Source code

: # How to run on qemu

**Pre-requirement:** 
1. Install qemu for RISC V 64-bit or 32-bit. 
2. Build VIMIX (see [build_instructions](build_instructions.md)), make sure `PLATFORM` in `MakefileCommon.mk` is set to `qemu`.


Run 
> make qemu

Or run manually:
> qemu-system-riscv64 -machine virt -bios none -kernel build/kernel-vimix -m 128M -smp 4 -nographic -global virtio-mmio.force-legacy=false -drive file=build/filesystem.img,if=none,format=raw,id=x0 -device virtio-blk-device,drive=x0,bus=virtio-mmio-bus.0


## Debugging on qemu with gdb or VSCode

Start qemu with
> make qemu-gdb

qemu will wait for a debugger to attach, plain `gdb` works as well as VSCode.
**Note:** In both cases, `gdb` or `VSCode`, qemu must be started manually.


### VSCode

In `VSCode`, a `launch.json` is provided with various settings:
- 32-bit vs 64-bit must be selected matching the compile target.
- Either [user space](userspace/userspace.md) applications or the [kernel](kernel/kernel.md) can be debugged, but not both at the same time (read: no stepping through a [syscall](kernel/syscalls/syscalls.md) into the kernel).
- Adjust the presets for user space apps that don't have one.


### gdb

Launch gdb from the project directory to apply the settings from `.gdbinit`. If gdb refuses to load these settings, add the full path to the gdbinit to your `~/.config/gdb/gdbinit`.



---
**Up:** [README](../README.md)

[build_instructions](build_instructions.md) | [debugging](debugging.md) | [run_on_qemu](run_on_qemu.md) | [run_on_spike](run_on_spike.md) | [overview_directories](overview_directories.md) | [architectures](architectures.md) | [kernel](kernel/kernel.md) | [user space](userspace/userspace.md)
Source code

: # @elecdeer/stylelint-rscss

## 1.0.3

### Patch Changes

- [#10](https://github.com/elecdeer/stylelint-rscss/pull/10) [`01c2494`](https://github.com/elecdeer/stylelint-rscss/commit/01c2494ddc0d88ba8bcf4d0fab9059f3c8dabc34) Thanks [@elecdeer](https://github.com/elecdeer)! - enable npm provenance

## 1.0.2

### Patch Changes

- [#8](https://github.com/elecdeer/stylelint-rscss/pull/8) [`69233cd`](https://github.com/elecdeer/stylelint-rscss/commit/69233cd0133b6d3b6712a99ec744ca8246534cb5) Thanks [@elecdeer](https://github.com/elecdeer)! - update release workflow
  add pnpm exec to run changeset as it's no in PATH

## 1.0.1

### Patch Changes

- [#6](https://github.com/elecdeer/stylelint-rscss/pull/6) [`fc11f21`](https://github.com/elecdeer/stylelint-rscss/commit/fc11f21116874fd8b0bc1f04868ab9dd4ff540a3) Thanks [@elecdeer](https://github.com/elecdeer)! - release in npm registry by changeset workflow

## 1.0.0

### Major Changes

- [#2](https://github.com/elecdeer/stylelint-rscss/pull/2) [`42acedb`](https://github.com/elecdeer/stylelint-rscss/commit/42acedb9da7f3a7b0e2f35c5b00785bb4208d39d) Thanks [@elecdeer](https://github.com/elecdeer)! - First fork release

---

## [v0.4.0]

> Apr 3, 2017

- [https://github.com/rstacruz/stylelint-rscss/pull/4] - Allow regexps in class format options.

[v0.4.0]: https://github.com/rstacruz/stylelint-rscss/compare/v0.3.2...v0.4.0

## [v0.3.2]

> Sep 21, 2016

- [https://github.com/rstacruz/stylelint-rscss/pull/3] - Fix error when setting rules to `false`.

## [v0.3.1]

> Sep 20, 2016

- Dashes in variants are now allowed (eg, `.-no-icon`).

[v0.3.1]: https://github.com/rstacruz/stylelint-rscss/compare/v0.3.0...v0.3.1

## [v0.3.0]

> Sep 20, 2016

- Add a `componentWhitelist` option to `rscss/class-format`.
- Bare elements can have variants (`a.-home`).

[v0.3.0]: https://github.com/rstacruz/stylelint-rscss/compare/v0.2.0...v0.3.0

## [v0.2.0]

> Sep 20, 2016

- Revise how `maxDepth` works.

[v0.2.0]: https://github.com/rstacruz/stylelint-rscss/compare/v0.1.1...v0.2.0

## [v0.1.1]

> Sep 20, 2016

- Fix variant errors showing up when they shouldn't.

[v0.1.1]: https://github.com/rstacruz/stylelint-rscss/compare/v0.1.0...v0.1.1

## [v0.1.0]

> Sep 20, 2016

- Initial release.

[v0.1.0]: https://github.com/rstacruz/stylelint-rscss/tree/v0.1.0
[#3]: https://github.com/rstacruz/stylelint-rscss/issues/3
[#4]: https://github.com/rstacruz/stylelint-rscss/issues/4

- PROBLEM -
Wherever the word "issues" appears in a line of the data, copy that line.

- RESPONSE AREA -
[#3]: https://github.com/rstacruz/stylelint-rscss/issues/3
[#4]: https://github.com/rstacruz/stylelint-rscss/issues/4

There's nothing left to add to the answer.